「脱・事務方」職員を育てる大学が生き残れる理由、生き残りに不可欠な「組織運営のプロ」 志願者数増加に頼る量のアプローチには限界
大学職員に高度で専門的な業務が求められるように
現在、日本には国公私立あわせて813の大学がある(文部科学省「令和6年度学校基本調査(速報値)」。少子化で学生募集を停止する学校もある中、大学の統合も増えている。2024年10月には東京工業大学と東京医科歯科大学が統合して東京科学大学が誕生したほか、2025年4月には桃山学院大学と桃山学院教育大学、2026年4月には学習院大学と学習院女子大学が統合される予定だ。大学の教育や研究はもとより、組織のあり方の見直しも迫られる中で大学職員の業務も高度化している。元大学職員で現状に詳しい倉部史記氏に解説してもらった。 【写真を見る】「より少ない人数で、より高度な業務を遂行するための効率化や合理化が必要」と話す倉部史記氏 わが国の大学業界は今後、ますます厳しい状況に直面します。

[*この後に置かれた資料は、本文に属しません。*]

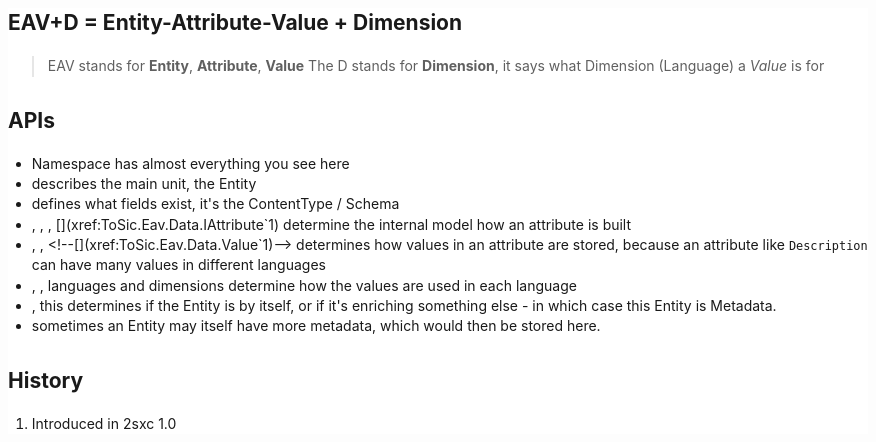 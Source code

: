 ## EAV+D = Entity-Attribute-Value + Dimension

> EAV stands for **Entity**, **Attribute**, **Value**
> The D stands for **Dimension**, it says what Dimension (Language) a _Value_ is for


## APIs

* [](xref:ToSic.Eav.Data) Namespace has almost everything you see here
* [](xref:ToSic.Eav.Data.IEntity) describes the main unit, the Entity
* [](xref:ToSic.Eav.Data.IContentType) defines what fields exist, it's the ContentType / Schema
* [](xref:ToSic.Eav.Data.IAttributeBase), [](xref:ToSic.Eav.Data.IAttribute),
	[](xref:ToSic.Eav.Data.IAttribute`1), [](xref:ToSic.Eav.Data.IAttribute`1)
	determine the internal model how an attribute is built
* [](xref:ToSic.Eav.Data.IValue), [](xref:ToSic.Eav.Data.IValue`1), <!--[](xref:ToSic.Eav.Data.Value`1)-->
	determines how values in an attribute are stored, because an attribute like `Description`
	can have many values in different languages
* [](xref:ToSic.Eav.Data.ILanguage), [](xref:ToSic.Eav.Data.IDimension), [](xref:ToSic.Eav.Data.ILanguage)
	languages and dimensions determine how the values are used in each language
* [](xref:ToSic.Eav.Metadata.ITarget), [](xref:ToSic.Eav.Metadata.Target)
	this determines if the Entity is by itself, or if it's enriching something else -
	in which case this Entity is Metadata.
* [](xref:ToSic.Eav.Metadata.IMetadataOf)
	sometimes an Entity may itself have more metadata, which would then be stored here.


## History

1. Introduced in 2sxc 1.0
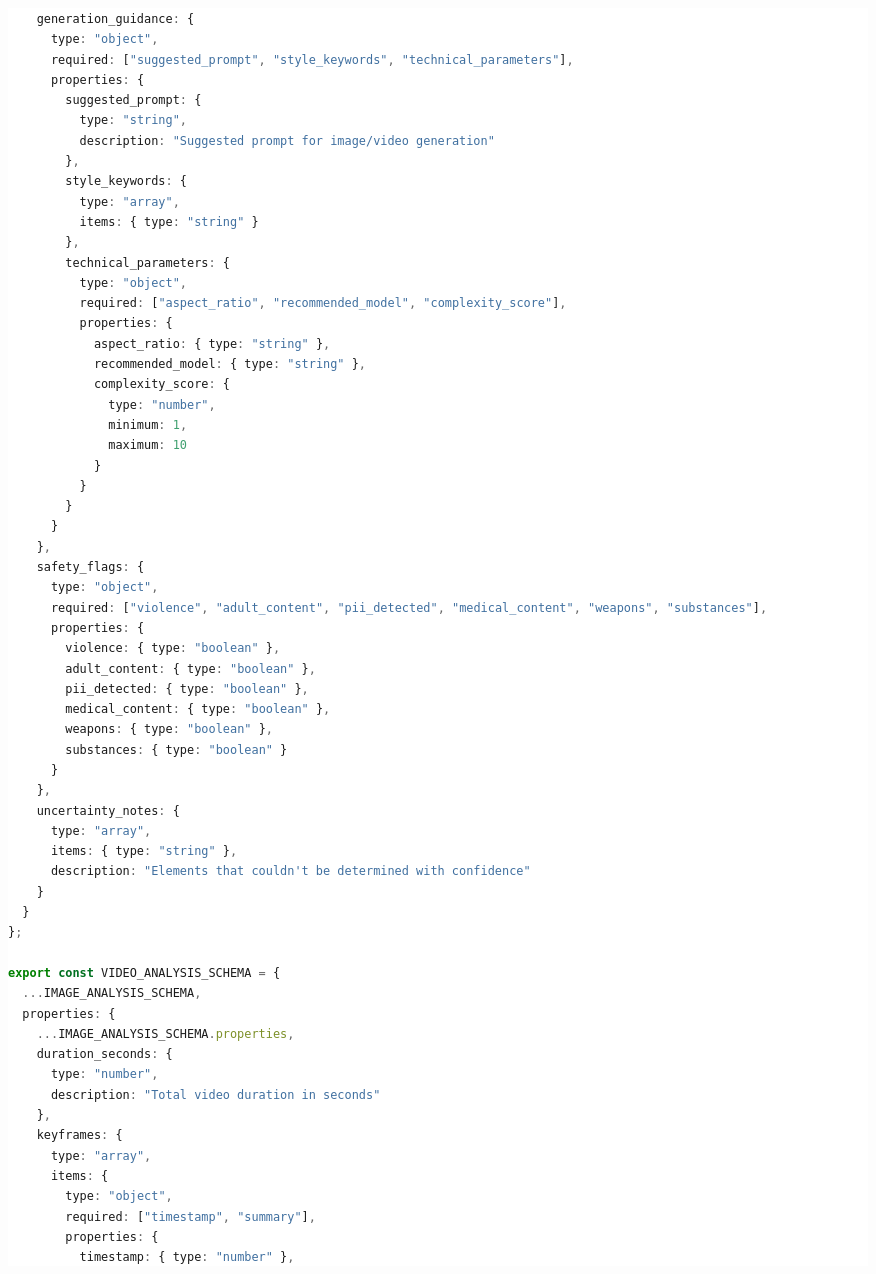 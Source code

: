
 ```ts
    generation_guidance: {
      type: "object",
      required: ["suggested_prompt", "style_keywords", "technical_parameters"],
      properties: {
        suggested_prompt: {
          type: "string",
          description: "Suggested prompt for image/video generation"
        },
        style_keywords: {
          type: "array",
          items: { type: "string" }
        },
        technical_parameters: {
          type: "object",
          required: ["aspect_ratio", "recommended_model", "complexity_score"],
          properties: {
            aspect_ratio: { type: "string" },
            recommended_model: { type: "string" },
            complexity_score: {
              type: "number",
              minimum: 1,
              maximum: 10
            }
          }
        }
      }
    },
    safety_flags: {
      type: "object",
      required: ["violence", "adult_content", "pii_detected", "medical_content", "weapons", "substances"],
      properties: {
        violence: { type: "boolean" },
        adult_content: { type: "boolean" },
        pii_detected: { type: "boolean" },
        medical_content: { type: "boolean" },
        weapons: { type: "boolean" },
        substances: { type: "boolean" }
      }
    },
    uncertainty_notes: {
      type: "array",
      items: { type: "string" },
      description: "Elements that couldn't be determined with confidence"
    }
  }
};

export const VIDEO_ANALYSIS_SCHEMA = {
  ...IMAGE_ANALYSIS_SCHEMA,
  properties: {
    ...IMAGE_ANALYSIS_SCHEMA.properties,
    duration_seconds: {
      type: "number",
      description: "Total video duration in seconds"
    },
    keyframes: {
      type: "array",
      items: {
        type: "object",
        required: ["timestamp", "summary"],
        properties: {
          timestamp: { type: "number" },
```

1992年に約205万人だった18歳人口は減少の一途をたどっており、2024年現在、約106万人。2065年には68万人程度まで落ち込むと推計されています(国立社会保障・人口問題研究所「日本の将来推計人口(令和5年推計)」)。 短大や女子大をはじめ、学生募集停止の報道を目にする機会も増えました。社会状況の変化に合わせて、大学の教育や研究のあり方も見直しを進めていく必要があるでしょう。 大学組織の今後を考えるうえで注目されているのが、大学職員の方々です。文科省によれば教員や技術者、医療スタッフなども含め、大学に勤務している方は約45万人。このうち9万5000人ほどが、いわゆる事務職員としての大学運営業務に従事しています(文部科学省「学校基本調調査」)。 私も元・私立大学職員です。一昔前の大学職員は文字どおりの「事務方」として、教員たちや経営陣による大学運営を補助する立ち位置に徹することも少なくありませんでした。重要な意思決定は教員が行い、職員はそれを受けて動くことが多かった。しかし大学を取り巻く状況の変化もあり、職員の職務も変わってきました。 現在では入学者の確保や受け入れ、学生支援、留学サポートなどの国際支援、財務、寄付金獲得、就職・キャリア支援、各種調査など、各分野で高度で専門的な業務が求められるようになっています。 教員が教育および研究のプロだとしたら、職員には組織運営のプロとしての姿勢や業務スキルが求められています。より少ない人数で、より高度な業務を遂行するための効率化や合理化も必要になるでしょう。生き残りを懸けて大学改革を進めようとするのなら、職員の活躍は不可欠です。 とはいえ、そこにはいろいろと課題も多いようです。私は2023年7月に『大学職員のリアル』(中公新書ラクレ)という書籍を出版しました。数十人の現役大学職員にインタビューを行いながら、大学職員の現状と今後をまとめたのですが、同書ではこんな事例もご紹介しました。 Aさんが勤務していた某国立大学には、全学あわせて80人もの経理担当者がいたそうです。その後、より学生数の多い私大に移ったところ、そこでは全学の経理業務を10人程度で処理していたのです。同じ業務を処理するにも、前者では複雑な手続きに則って専用の書式に記入し、数多くの上司の決裁を仰がねばならない。対して後者では業務が合理化、デジタル化されており、手続きにかかる時間や手間が大幅にカットされていたとのこと。 国立と私立では規定のあり方や必要な書類の数に違いがある、という要因は大きいかと思いますが、「本当にそのやり方は今後も必要なのだろうか?」と考えさせられる事例です。